WHAT NEEDS TO BE DONE » The lines to copy are those holding the string "obtained" in the entries below.

Stored items from a collection
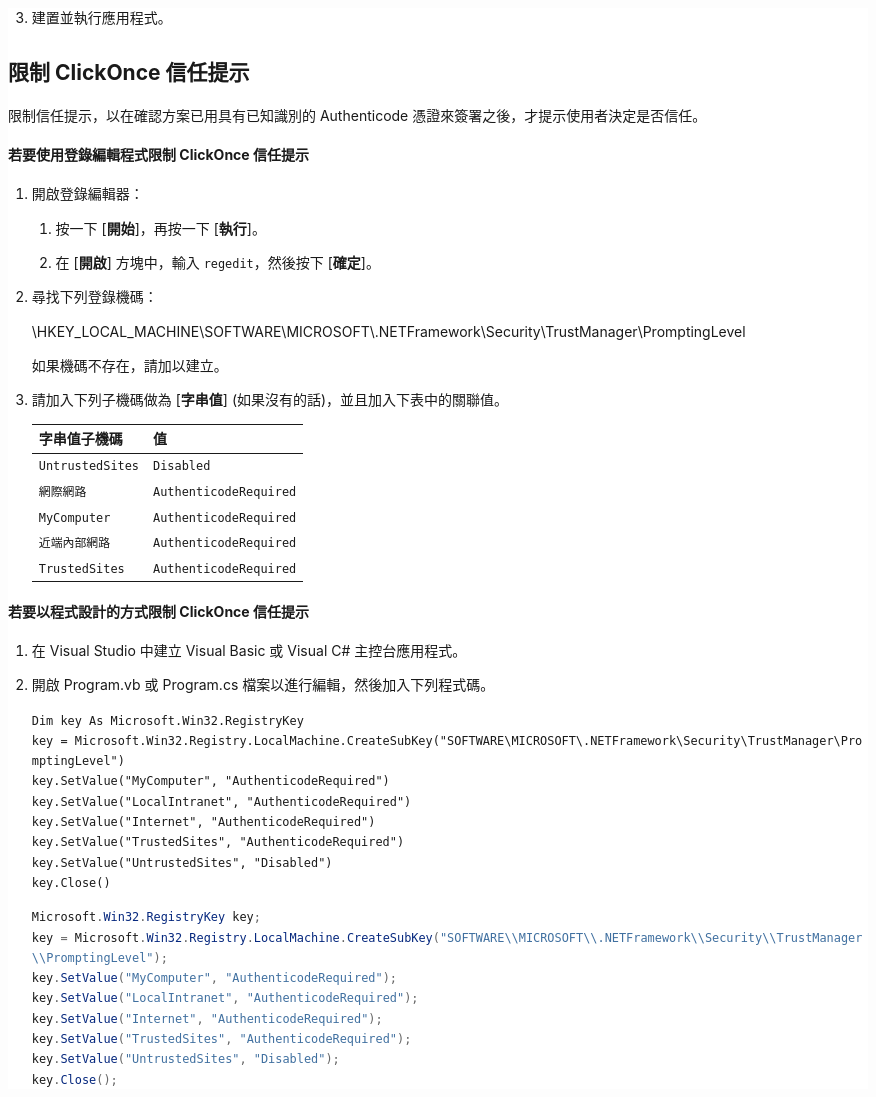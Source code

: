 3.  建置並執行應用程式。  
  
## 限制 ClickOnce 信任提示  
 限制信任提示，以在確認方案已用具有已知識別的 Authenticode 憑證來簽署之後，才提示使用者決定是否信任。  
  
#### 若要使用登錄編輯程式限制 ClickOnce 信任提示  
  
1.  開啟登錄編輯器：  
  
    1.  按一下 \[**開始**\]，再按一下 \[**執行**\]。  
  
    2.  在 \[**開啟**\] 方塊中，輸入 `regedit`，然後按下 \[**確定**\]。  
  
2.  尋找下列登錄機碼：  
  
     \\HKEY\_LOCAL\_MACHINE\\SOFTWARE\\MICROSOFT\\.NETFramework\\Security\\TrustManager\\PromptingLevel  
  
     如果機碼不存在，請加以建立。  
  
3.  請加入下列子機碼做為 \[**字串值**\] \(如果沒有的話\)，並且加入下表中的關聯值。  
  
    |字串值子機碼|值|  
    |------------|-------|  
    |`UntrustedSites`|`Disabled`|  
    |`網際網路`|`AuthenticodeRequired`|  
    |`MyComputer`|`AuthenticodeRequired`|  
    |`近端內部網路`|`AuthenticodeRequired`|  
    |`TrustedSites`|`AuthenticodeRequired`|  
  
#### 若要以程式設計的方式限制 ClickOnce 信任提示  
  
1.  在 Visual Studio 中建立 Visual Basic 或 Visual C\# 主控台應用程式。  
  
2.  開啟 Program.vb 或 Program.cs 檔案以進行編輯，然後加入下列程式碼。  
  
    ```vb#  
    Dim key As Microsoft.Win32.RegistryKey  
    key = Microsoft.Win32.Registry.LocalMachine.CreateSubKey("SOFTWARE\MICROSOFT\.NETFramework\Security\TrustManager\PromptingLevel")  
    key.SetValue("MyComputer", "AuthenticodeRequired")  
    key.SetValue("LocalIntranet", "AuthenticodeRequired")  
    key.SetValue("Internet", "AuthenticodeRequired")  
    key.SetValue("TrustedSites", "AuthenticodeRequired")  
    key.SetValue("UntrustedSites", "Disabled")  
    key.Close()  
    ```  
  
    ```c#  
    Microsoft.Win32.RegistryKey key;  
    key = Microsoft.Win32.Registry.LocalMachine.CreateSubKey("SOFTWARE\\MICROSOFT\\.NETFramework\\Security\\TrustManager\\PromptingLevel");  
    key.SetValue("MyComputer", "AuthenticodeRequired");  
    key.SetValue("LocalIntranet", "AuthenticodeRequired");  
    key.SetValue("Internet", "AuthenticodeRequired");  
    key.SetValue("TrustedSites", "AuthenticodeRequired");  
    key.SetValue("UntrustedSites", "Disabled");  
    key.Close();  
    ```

--

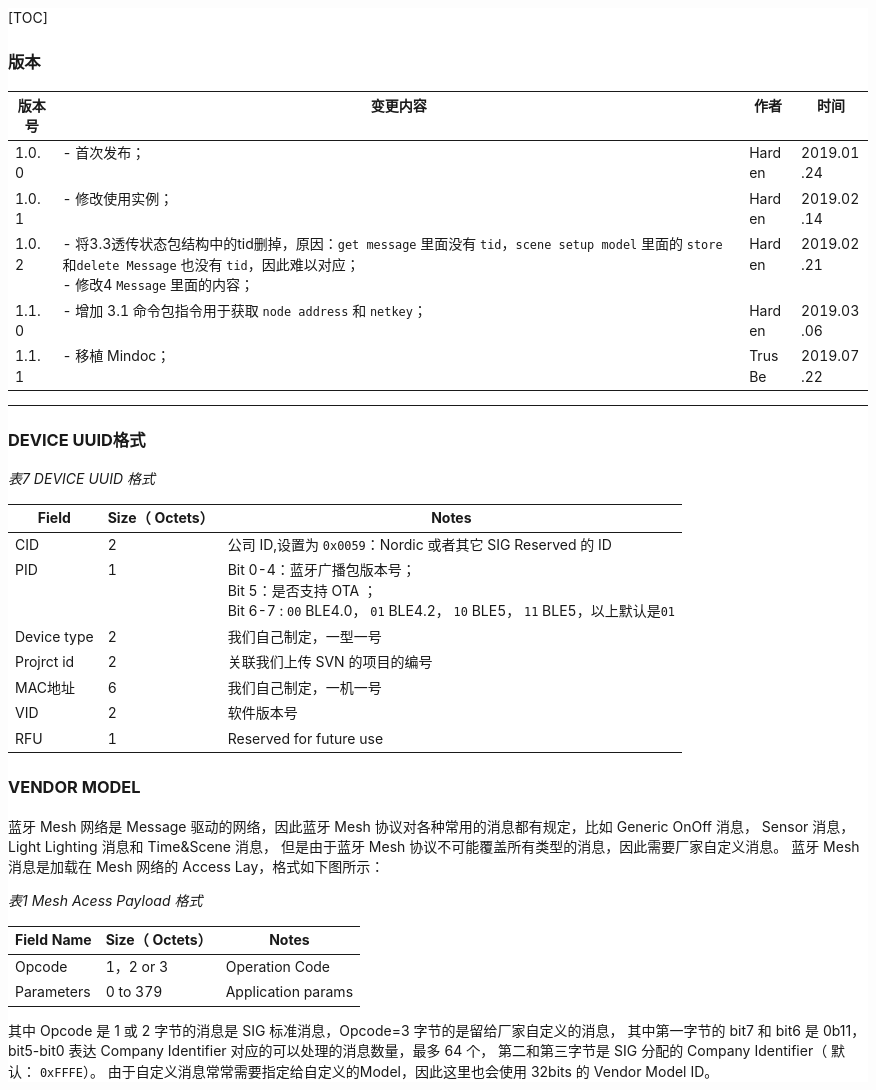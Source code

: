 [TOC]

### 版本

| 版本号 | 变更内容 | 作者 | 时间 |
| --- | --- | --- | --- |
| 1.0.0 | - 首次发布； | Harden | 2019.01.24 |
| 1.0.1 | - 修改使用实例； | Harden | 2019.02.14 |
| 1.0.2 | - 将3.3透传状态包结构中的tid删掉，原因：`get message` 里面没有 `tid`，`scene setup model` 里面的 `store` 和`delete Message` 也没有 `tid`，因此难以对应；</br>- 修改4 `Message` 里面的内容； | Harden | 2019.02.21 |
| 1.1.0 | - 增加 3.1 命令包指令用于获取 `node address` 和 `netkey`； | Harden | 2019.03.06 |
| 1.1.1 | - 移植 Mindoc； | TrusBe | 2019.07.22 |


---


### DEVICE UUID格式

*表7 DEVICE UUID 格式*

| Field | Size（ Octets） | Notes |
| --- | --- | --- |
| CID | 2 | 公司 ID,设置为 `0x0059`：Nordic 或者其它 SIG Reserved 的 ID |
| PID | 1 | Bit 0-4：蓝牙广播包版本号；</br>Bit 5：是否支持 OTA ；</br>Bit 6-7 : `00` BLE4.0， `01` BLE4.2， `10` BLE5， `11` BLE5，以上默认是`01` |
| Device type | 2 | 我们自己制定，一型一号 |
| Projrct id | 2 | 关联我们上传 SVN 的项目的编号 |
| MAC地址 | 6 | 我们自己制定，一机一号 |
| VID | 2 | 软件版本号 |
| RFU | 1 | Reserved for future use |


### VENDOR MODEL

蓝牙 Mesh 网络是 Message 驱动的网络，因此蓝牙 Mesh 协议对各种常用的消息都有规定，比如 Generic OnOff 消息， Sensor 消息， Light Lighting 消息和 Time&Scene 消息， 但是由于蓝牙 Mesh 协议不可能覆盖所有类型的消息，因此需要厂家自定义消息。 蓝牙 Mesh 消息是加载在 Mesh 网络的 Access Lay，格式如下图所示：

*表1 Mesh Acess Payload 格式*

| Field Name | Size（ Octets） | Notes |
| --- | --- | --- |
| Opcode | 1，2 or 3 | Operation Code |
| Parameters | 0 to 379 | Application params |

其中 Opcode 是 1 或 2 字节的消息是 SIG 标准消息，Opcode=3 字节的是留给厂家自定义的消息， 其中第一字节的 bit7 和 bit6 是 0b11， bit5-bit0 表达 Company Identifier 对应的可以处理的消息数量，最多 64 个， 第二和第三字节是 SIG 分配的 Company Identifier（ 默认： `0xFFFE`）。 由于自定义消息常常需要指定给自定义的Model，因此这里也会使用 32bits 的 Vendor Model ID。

* * *

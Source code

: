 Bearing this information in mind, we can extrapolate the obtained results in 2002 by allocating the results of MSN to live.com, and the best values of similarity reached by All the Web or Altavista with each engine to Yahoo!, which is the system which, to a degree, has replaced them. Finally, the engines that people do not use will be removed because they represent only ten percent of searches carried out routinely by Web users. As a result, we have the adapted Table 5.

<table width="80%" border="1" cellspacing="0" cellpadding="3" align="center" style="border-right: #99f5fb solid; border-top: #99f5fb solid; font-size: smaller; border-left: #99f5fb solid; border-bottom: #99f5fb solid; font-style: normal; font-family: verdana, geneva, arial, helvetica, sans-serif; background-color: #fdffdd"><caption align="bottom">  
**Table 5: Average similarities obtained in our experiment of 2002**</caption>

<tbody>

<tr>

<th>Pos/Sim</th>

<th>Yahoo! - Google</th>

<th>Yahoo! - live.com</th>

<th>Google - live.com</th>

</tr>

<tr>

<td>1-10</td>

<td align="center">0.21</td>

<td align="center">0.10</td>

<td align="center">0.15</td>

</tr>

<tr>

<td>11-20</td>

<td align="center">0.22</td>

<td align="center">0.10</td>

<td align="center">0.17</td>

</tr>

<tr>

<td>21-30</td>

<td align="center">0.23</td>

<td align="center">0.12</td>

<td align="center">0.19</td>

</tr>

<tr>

SOLUTION BELOW »
: Bearing this information in mind, we can extrapolate the obtained results in 2002 by allocating the results of MSN to live.com, and the best values of similarity reached by All the Web or Altavista with each engine to Yahoo!, which is the system which, to a degree, has replaced them. Finally, the engines that people do not use will be removed because they represent only ten percent of searches carried out routinely by Web users. As a result, we have the adapted Table 5.
**Table 5: Average similarities obtained in our experiment of 2002**</caption>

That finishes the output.